Periodic Reporting for period 3 - ULTRHAS (ULtrafine particles from TRansportation – Health Assessment of Sources)
Berichtszeitraum: 2024-09-01 bis 2025-11-30
The ULTRHAS project addresses the human health impact of ultrafine particles (UFPs, particles < 100nm) from emissions of different transport modes. The project applies cutting-edge exhaust generation and exposure approaches and explores the importance of physicochemical characteristics and atmospheric processes for biological effects of UFPs. The overarching objective is to improve risk assessment of air pollutants and to advice policymakers and regulators on more targeted mitigation measures against the emission components and sources that contribute the most to adverse effects in the population. This will allow for more efficient initiatives to improve urban air quality and promote health and well-being.

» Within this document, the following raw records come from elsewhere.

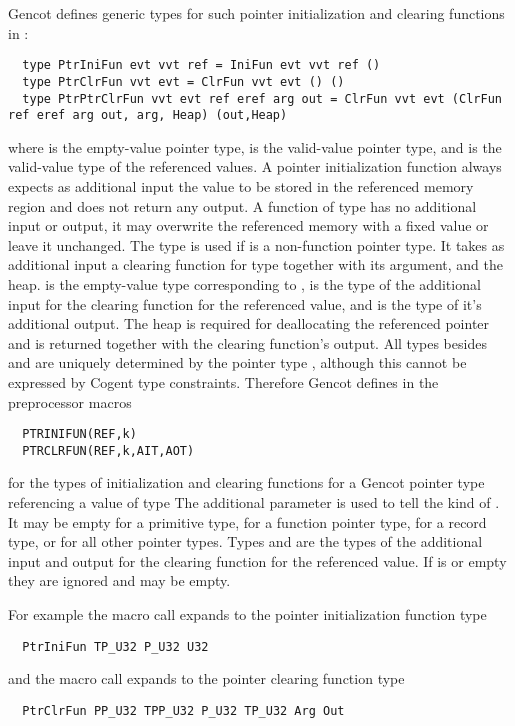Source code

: Gencot defines generic types for such pointer initialization and clearing functions in :
\begin{verbatim}
  type PtrIniFun evt vvt ref = IniFun evt vvt ref ()
  type PtrClrFun vvt evt = ClrFun vvt evt () ()
  type PtrPtrClrFun vvt evt ref eref arg out = ClrFun vvt evt (ClrFun ref eref arg out, arg, Heap) (out,Heap)
\end{verbatim}
where  is the empty-value pointer type,  is the valid-value pointer type, and  is the valid-value
type of the referenced values. A pointer initialization function always expects as additional input the value to be stored in
the referenced memory region and does not return any output. A function of type  has no additional input or output, 
it may overwrite the referenced memory
with a fixed value or leave it unchanged. The type  is used if  is a non-function pointer type. It takes 
as additional input a clearing function for type  together with its argument, and the heap.  is the empty-value type
corresponding to ,  is the type of the additional input for the clearing function for the referenced value,
and  is the type of it's additional output. The heap is required for deallocating the referenced pointer and is returned 
together with the clearing function's output.
All types besides  and  are uniquely determined by the 
pointer type , although this cannot be expressed by Cogent type constraints. Therefore Gencot  defines in 
 the preprocessor macros
\begin{verbatim}
  PTRINIFUN(REF,k)
  PTRCLRFUN(REF,k,AIT,AOT)
\end{verbatim}
for the types of initialization and clearing functions for a Gencot pointer type referencing a value of type 
The additional parameter  is used to tell the kind of . It may be empty for a primitive type,
 for a function pointer type,  for a record type, or  for all other pointer types. Types 
and 
are the types of the additional input and output for the clearing function for the referenced value. If  is  or
empty they are ignored and may be empty.

For example the macro call  expands to the pointer initialization function type
\begin{verbatim}
  PtrIniFun TP_U32 P_U32 U32
\end{verbatim}
and the macro call  expands to the pointer clearing function type
\begin{verbatim}
  PtrClrFun PP_U32 TPP_U32 P_U32 TP_U32 Arg Out
\end{verbatim}

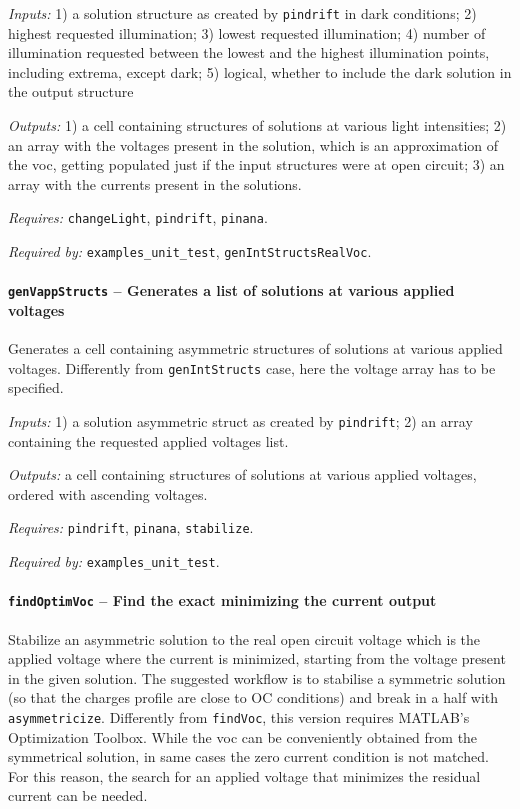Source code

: 		\textit{Inputs:} 1) a solution structure as created by \texttt{pin\-drift} in dark conditions;
		2) highest requested illumination;
		3) lowest requested illumination;
		4) number of illumination requested between the lowest and the highest illumination points, including extrema, except dark;
		5) logical, whether to include the dark solution in the output structure

		\textit{Outputs:} 1) a cell containing structures of solutions at various light
		intensities;
		2) an array with the voltages present in the solution, which is
		an approximation of the \gls{voc}, getting populated just if the input
		structures were at open circuit;
		3) an array with the currents present in the solutions.

		\textit{Requires:} \texttt{change\-Light}, \texttt{pin\-drift}, \texttt{pinana}.

		\textit{Required by:} \texttt{examples\_unit\_test}, \texttt{gen\-Int\-Structs\-Real\-Voc}.

		\paragraph{\texttt{gen\-Vapp\-Structs} -- Generates a list of solutions at various applied voltages}\label{genVappStructs}
		Generates a cell containing asymmetric structures of solutions at various applied voltages.
		Differently from \texttt{gen\-Int\-Structs} case, here the voltage array has to be specified.

		\textit{Inputs:} 1) a solution asymmetric struct as created by \texttt{pin\-drift};
		2) an array containing the requested applied voltages list.

		\textit{Outputs:} a cell containing structures of solutions at various applied
		voltages, ordered with ascending voltages.

		\textit{Requires:} \texttt{pin\-drift}, \texttt{pinana}, \texttt{stabilize}.

		\textit{Required by:} \texttt{examples\_unit\_test}.

		\paragraph{\texttt{find\-Optim\-Voc} -- Find the exact  minimizing the current output}
		Stabilize an asymmetric solution to the real open circuit voltage
		which is the applied voltage where the current is minimized,
		starting from the voltage present in the given solution. The suggested
		workflow is to stabilise a symmetric solution (so that the charges
		profile are close to OC conditions) and break in a half with
		\texttt{asymmetricize}.
		Differently from \texttt{find\-Voc}, this version requires MATLAB's Optimization Toolbox.
		While the \gls{voc} can be conveniently obtained from the symmetrical solution, in same cases the zero current condition is not matched.
		For this reason, the search for an applied voltage that minimizes the residual current can be needed.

During the first project period (months 1-18) the necessary administrative systems and operating bodies were established, along with tools for internal and external communication and dissemination. Exposure systems and cell models were optimized, standard operating procedures (SOPs) developed to align test systems across partner labs, as well as tools for health impact assessment. In a pilot-campaign performed in collaboration with another ongoing project, fresh and aged emissions from light-duty vehicles were tested in different lung cell models, providing valuable input for the main ULTRHAS test campaigns. Studies were also performed with model UFPs (from a soot generator) varying content of semi-volatile organic chemicals (SVOCs) to further explore the importance of particle composition. At the end of the first reporting period, the first major ULTRHAS test campaign on aircraft (JP-8 feul) and ship emissions from Heavy Fuel Oil (HFO) and low-sulfur marine Gas Oil (MGO) was successfully performed, and results were analyzed into the next period.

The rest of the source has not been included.